Don Fortunato di Noto is a well-known Italian Catholic priest who has served as a leader in the fight against pedophilia for years, so much so that even Newsweek has acknowledged his work in a lengthy article. As founder and president of the helpline Telefono Arcobaleno, he has forcefully decried the abuse of children as a scourge of appalling and increasing proportions.
Recent developments—including the self-styled “Pedophile Liberation Front” smashed by the police in Rome—have, sadly, proved him right once again. Yet there are still those who downplay this tragic phenomenon, either accusing people such as Don di Noto of being unwarrantedly alarmist or blaming the wrong culprits (such as the traditional family, repressive morals, or consumerism).

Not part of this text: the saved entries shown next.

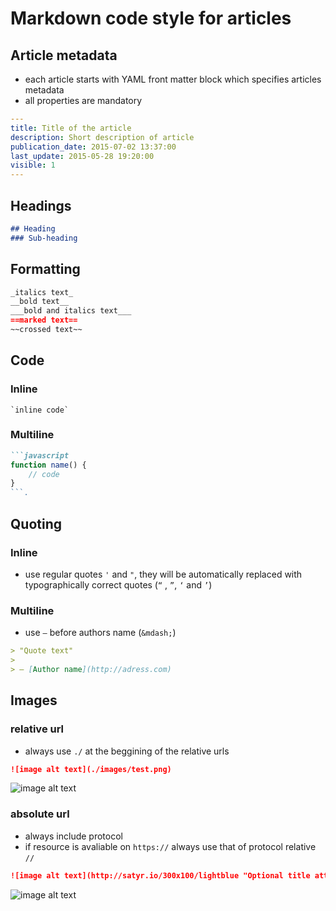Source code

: # Markdown code style for articles

## Article metadata

- each article starts with YAML front matter block which specifies articles metadata
- all properties are mandatory

```YAML
---
title: Title of the article
description: Short description of article
publication_date: 2015-07-02 13:37:00
last_update: 2015-05-28 19:20:00
visible: 1
---
```

## Headings

```markdown
## Heading
### Sub-heading
```

## Formatting

```markdown
_italics text_
__bold text__
___bold and italics text___
==marked text==
~~crossed text~~
```

## Code

### Inline

`` `inline code` ``

### Multiline

```markdown
```javascript
function name() {
    // code
}
```.
```

## Quoting

### Inline

- use regular quotes `'` and `"`, they will be automatically replaced with
typographically correct quotes (`“` , `”`, `‘` and `’`)

### Multiline

- use `—` before authors name (`&mdash;`)

```markdown
> "Quote text"
>
> — [Author name](http://adress.com)
```

## Images

### relative url

- always use `./` at the beggining of the relative urls

```markdown
![image alt text](./images/test.png)
```
![image alt text](./images/test.png)

### absolute url

- always include protocol
- if resource is avaliable on `https://` always use that of protocol relative `//`

```markdown
![image alt text](http://satyr.io/300x100/lightblue "Optional title attribute")
```
![image alt text](http://satyr.io/300x100/lightblue "Optional title attribute")
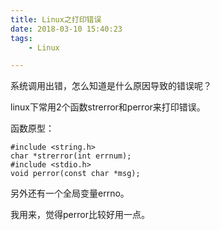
 ```yaml
---
title: Linux之打印错误
date: 2018-03-10 15:40:23
tags:
	- Linux

---
```




系统调用出错，怎么知道是什么原因导致的错误呢？

linux下常用2个函数strerror和perror来打印错误。

函数原型：

```
#include <string.h>
char *strerror(int errnum);
#include <stdio.h>
void perror(const char *msg);
```



另外还有一个全局变量errno。



我用来，觉得perror比较好用一点。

In doing so, these “minimizers” are acting as the unwitting allies of what Don di Noto has exposed as a powerful political lobby, protecting and promoting pedophilia in Italy as something that should be accepted as sexually normal in its “soft” or “nonviolent” version. Daniele Capezzone, a national leader of the Radical Party, has justified his party’s campaign against the suppression of pedophilia:
Pedophilia, like any other sexual orientation . . . may not be viewed as an offense per se. It might become so when it translates into patterns of behavior which harm others. But the criminalization of a pedophile as such, as a category and not according to his possible violent conduct, is intolerable.

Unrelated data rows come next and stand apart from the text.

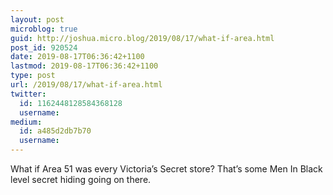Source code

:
 ```yaml
---
layout: post
microblog: true
guid: http://joshua.micro.blog/2019/08/17/what-if-area.html
post_id: 920524
date: 2019-08-17T06:36:42+1100
lastmod: 2019-08-17T06:36:42+1100
type: post
url: /2019/08/17/what-if-area.html
twitter:
  id: 1162448128584368128
  username: 
medium:
  id: a485d2db7b70
  username: 
---
```

What if Area 51 was every Victoria’s Secret store? That’s some Men In Black level secret hiding going on there.
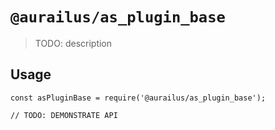 # `@aurailus/as_plugin_base`

> TODO: description

## Usage

```
const asPluginBase = require('@aurailus/as_plugin_base');

// TODO: DEMONSTRATE API
```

The Italian Senate has also lent de facto support to pedophiles. In October 1998, the Senate held a symposium that condemned censorship on the internet. Pedophilia was not condemned during the proceedings. To the contrary: The sponsors went so far as to contend that “being pedophiles, proclaiming to be so or also to support the legitimacy of pedophilia, may not be regarded as a criminal offence in a state based on the rule of law.” Alfredo Ormanni, a public prosecutor who is prominent in the fight against pedophilia, told the Corrispondenza romana that he was shocked to realize that “the attitude of many participants [in the Senate symposium] was not contrary to pedophilia” and termed Capezzone’s distinction between violent and nonviolent pedophilia “appalling.”
Fabio Bernabei, who wrote the study “Does the Radical Party promote pedophilia?,” argues that pedophilia is always violent, psychologically if not physically. “The legitimization of sexual intercourse between adults and children,” he writes,
is a phenomenon with specific cultural roots embedded in the anarchical and anti-prohibitionist ideology, as part of a process of dissolution of Christian principles and institutions which relates to the profound behavioral revolution of 1968.

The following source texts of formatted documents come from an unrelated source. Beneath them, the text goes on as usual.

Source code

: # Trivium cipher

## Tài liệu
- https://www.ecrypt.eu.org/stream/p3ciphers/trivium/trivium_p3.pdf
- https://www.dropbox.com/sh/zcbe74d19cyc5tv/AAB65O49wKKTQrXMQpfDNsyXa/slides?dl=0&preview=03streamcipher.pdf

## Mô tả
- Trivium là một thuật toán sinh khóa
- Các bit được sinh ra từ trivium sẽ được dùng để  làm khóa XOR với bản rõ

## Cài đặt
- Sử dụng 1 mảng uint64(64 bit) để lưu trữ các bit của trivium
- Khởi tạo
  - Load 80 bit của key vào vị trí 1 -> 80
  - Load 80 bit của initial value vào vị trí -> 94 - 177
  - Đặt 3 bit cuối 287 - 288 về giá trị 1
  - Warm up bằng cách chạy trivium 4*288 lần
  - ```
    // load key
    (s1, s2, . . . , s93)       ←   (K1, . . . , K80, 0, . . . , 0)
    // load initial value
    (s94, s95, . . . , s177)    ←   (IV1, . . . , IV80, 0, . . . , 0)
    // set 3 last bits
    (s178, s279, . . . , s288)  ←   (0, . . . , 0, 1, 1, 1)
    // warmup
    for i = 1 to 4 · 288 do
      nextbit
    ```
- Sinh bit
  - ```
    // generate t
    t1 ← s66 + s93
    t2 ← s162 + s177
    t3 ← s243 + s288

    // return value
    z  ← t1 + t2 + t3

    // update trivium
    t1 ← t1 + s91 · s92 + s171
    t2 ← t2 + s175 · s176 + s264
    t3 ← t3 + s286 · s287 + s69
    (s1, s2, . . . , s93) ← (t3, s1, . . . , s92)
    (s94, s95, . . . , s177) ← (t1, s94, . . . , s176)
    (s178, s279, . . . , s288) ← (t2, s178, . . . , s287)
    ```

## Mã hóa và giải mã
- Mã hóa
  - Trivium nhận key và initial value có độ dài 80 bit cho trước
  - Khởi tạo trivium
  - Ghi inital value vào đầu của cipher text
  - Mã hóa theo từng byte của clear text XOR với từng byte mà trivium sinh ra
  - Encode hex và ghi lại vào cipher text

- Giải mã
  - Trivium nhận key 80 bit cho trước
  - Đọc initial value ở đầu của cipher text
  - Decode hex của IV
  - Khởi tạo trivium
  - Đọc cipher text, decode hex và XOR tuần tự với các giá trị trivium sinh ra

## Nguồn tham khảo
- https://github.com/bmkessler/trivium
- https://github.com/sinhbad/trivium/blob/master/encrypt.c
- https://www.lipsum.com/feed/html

One of the leaders of the 1968 cultural revolution, German Green Party member and MEP Daniel Cohn-Bendit, made international headlines not long ago for writing a book about (as the Guardian put it) the “erotic nature of his contacts with children at an alternative kindergarten in Frankfurt,” where he had lived and worked years earlier. After a public outcry, he dismissed his writings as mere “literary exaggerations”; in the 60’s, however, children’s sexual emancipation was taught among leftist groups as part and parcel of the wider movement of sexual liberation. “By the late Seventies,” notes the French far-left paper Liberation (February 23, 2001), “pedophilia was a welcome deviancy.” As reported in the Guardian,
Jean-Paul Sartre, Simone de Beauvoir and the current French health and education ministers Bernard Kouchner and Jack Lang were among the signatories of petitions in the 1970s calling for pedophilia to be decriminalized.
Amid a heated debate, Liberation tried to dismiss the pro-pedophilia campaigns by arguing that they simply reflected the “common intoxication” of the times. In addition, Cohn-Bendit has said that he has repented. Others, however, did not—in particular, Pier Paolo Pasolini. His recently published unabridged works include intimate details that he had previously omitted to avoid problems with the law. Pasolini may well be considered a pioneer of sexual tourism. According to witnesses, he was always on the lookout for children, especially in Third World countries, from Africa to India.
In a way, intellectuals such as Pasolini and Capezzone have played the same role as those who introduced opium in the 19th century: launching a fashion that was initially confined to certain elites but which trickled down to the more general public, with all its devastating effects.